======== DATA TO PROCESS ========

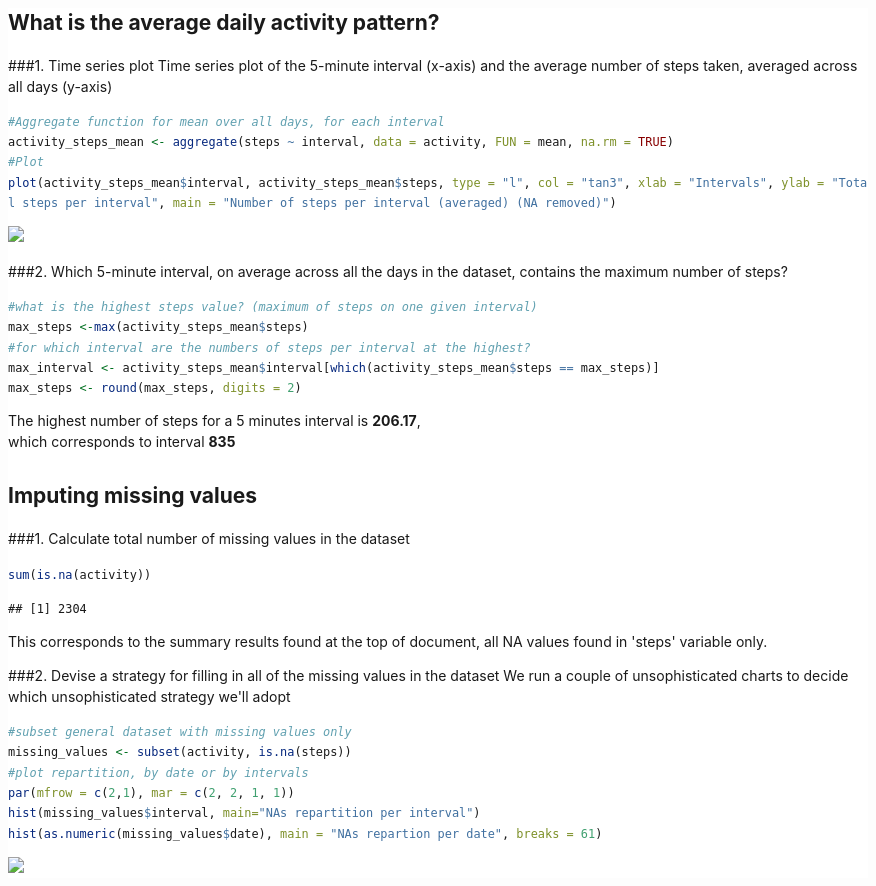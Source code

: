 ## What is the average daily activity pattern?
###1. Time series plot 
Time series plot of the 5-minute interval (x-axis) and the average number of steps taken, averaged across all days (y-axis)

```r
#Aggregate function for mean over all days, for each interval
activity_steps_mean <- aggregate(steps ~ interval, data = activity, FUN = mean, na.rm = TRUE)
#Plot
plot(activity_steps_mean$interval, activity_steps_mean$steps, type = "l", col = "tan3", xlab = "Intervals", ylab = "Total steps per interval", main = "Number of steps per interval (averaged) (NA removed)")
```

![](PA1_template_files/figure-html/unnamed-chunk-5-1.png)

###2. Which 5-minute interval, on average across all the days in the dataset, contains the maximum number of steps?

```r
#what is the highest steps value? (maximum of steps on one given interval)
max_steps <-max(activity_steps_mean$steps)
#for which interval are the numbers of steps per interval at the highest?
max_interval <- activity_steps_mean$interval[which(activity_steps_mean$steps == max_steps)]
max_steps <- round(max_steps, digits = 2)
```
The highest number of steps for a 5 minutes interval is **206.17**,  
which corresponds to interval **835**  

## Imputing missing values
###1. Calculate total number of missing values in the dataset

```r
sum(is.na(activity))
```

```
## [1] 2304
```
This corresponds to the summary results found at the top of document, all NA values found in 'steps' variable only.

###2. Devise a strategy for filling in all of the missing values in the dataset
We run a couple of unsophisticated charts to decide which unsophisticated strategy we'll adopt  

```r
#subset general dataset with missing values only
missing_values <- subset(activity, is.na(steps))
#plot repartition, by date or by intervals
par(mfrow = c(2,1), mar = c(2, 2, 1, 1))
hist(missing_values$interval, main="NAs repartition per interval")
hist(as.numeric(missing_values$date), main = "NAs repartion per date", breaks = 61)
```

![](PA1_template_files/figure-html/unnamed-chunk-8-1.png)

========

» EXERCISE INSTRUCTIONS: Wherever the word "repartition" appears in a line of the data above, copy that line.

» TASK OUTPUT:
#plot repartition, by date or by intervals
hist(missing_values$interval, main="NAs repartition per interval")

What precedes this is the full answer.